As recently discussed on The Carbon Copy with Brian Janous, utilities are seeing major forecasted demand growth for the first time in decades, and almost entirely from data centers. These data centers are running the internet, serving videos, hosting blogs etc, but most of their projected growth comes from new AI applications, in particular through the major Silicon Valley tech companies (Microsoft, Google, Apple, Facebook, etc) all of whom are looking to put gigawatts of additional data center demand on the grid.

These data centers, as concentrated loads, face much the same problem as new renewable development does being concentrated sources: inadequate grid capacity.
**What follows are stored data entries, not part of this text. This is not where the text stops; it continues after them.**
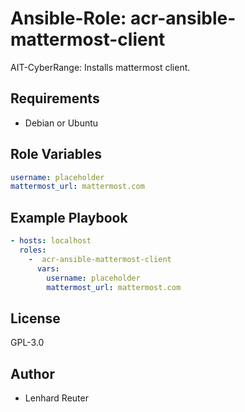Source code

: # Ansible-Role:  acr-ansible-mattermost-client

AIT-CyberRange: Installs mattermost client.


## Requirements

- Debian or Ubuntu 

## Role Variables

```yaml
username: placeholder
mattermost_url: mattermost.com
```

## Example Playbook

```yaml
- hosts: localhost
  roles:
    -  acr-ansible-mattermost-client
      vars:
        username: placeholder
        mattermost_url: mattermost.com
```

## License

GPL-3.0

## Author

- Lenhard Reuter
While Janous’ new company aims to improve grid utilization through upgraded sensors, there is only so far that upgrades of the existing grid can go. Sooner or later, we’re going to have to break new ground to feed the beast.
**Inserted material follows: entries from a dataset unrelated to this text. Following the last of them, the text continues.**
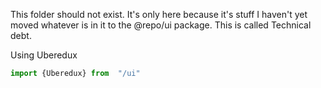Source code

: This folder should not exist. 
It's only here because it's stuff I haven't yet moved whatever is in it to the @repo/ui package. This is called Technical debt.

Using Uberedux

```javascript
import {Uberedux} from  "/ui"
```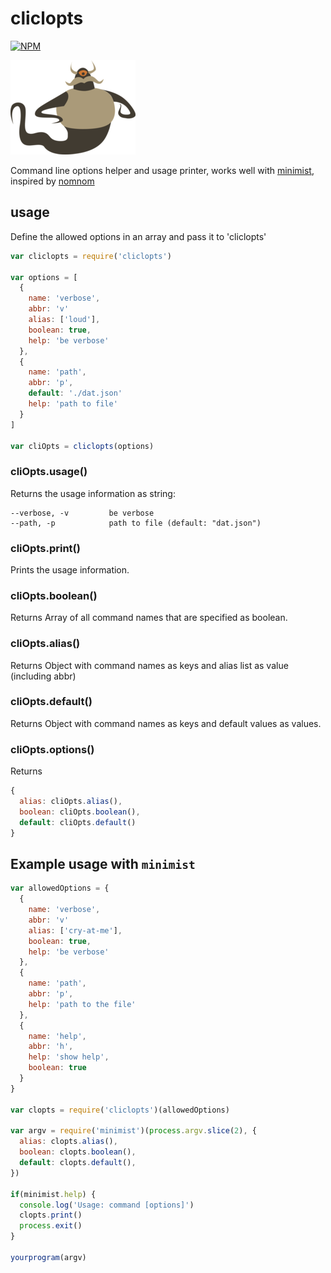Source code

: # cliclopts
[![NPM](https://nodei.co/npm/cliclopts.png)](https://nodei.co/npm/cliclopts/)

![cliclopts](cliclopts.png)

Command line options helper and usage printer, works well with [minimist](https://www.npmjs.com/package/minimist), inspired by [nomnom](https://www.npmjs.com/package/nomnom)


## usage

Define the allowed options in an array and pass it to 'cliclopts'

```js
var cliclopts = require('cliclopts')

var options = [
  {
    name: 'verbose',
    abbr: 'v'
    alias: ['loud'],
    boolean: true,
    help: 'be verbose'
  },
  {
    name: 'path',
    abbr: 'p',
    default: './dat.json'
    help: 'path to file'
  }
]

var cliOpts = cliclopts(options)
```
### cliOpts.usage()

Returns the usage information as string:

```
--verbose, -v         be verbose
--path, -p            path to file (default: "dat.json")
```

### cliOpts.print()

Prints the usage information.

### cliOpts.boolean()

Returns Array of all command names that are specified as boolean.

### cliOpts.alias()

Returns Object with command names as keys and alias list as value (including abbr)

### cliOpts.default()

Returns Object with command names as keys and default values as values.

### cliOpts.options()

Returns
```js
{
  alias: cliOpts.alias(),
  boolean: cliOpts.boolean(),
  default: cliOpts.default()
}
```


## Example usage with `minimist`
```js
var allowedOptions = {
  {
    name: 'verbose',
    abbr: 'v'
    alias: ['cry-at-me'],
    boolean: true,
    help: 'be verbose'
  },
  {
    name: 'path',
    abbr: 'p',
    help: 'path to the file'
  },
  {
    name: 'help',
    abbr: 'h',
    help: 'show help',
    boolean: true
  }
}

var clopts = require('cliclopts')(allowedOptions)

var argv = require('minimist')(process.argv.slice(2), {
  alias: clopts.alias(),
  boolean: clopts.boolean(),
  default: clopts.default(),
})

if(minimist.help) {
  console.log('Usage: command [options]')
  clopts.print()
  process.exit()
}

yourprogram(argv)
```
The challenge with grid development is that it’s a permitting and construction nightmare, and like many things in the West, has gotten extremely expensive and time consuming to execute. But the datacenters need power much sooner than conventional development can build new power plants and transmission lines – even if permitting, eminent domain, technology, and construction costs were a solved problem!

It is time to lift the constraint that a new data center must be attached to the grid. Instead, we can provide most of the power locally using “beyond the grid” renewable energy generation, backed up by batteries for energy storage overnight.

It is fortuitous that AI data center demand is developing in the mid 2020s, since solar and batteries have been on a 40 year cost progress curve and are now arriving at the point where this is actually possible. In a previous post I talked about application-specific solar for synthetic fuels and for sea water desalination. Here, I unpack the economics of powering AIs with new build solar.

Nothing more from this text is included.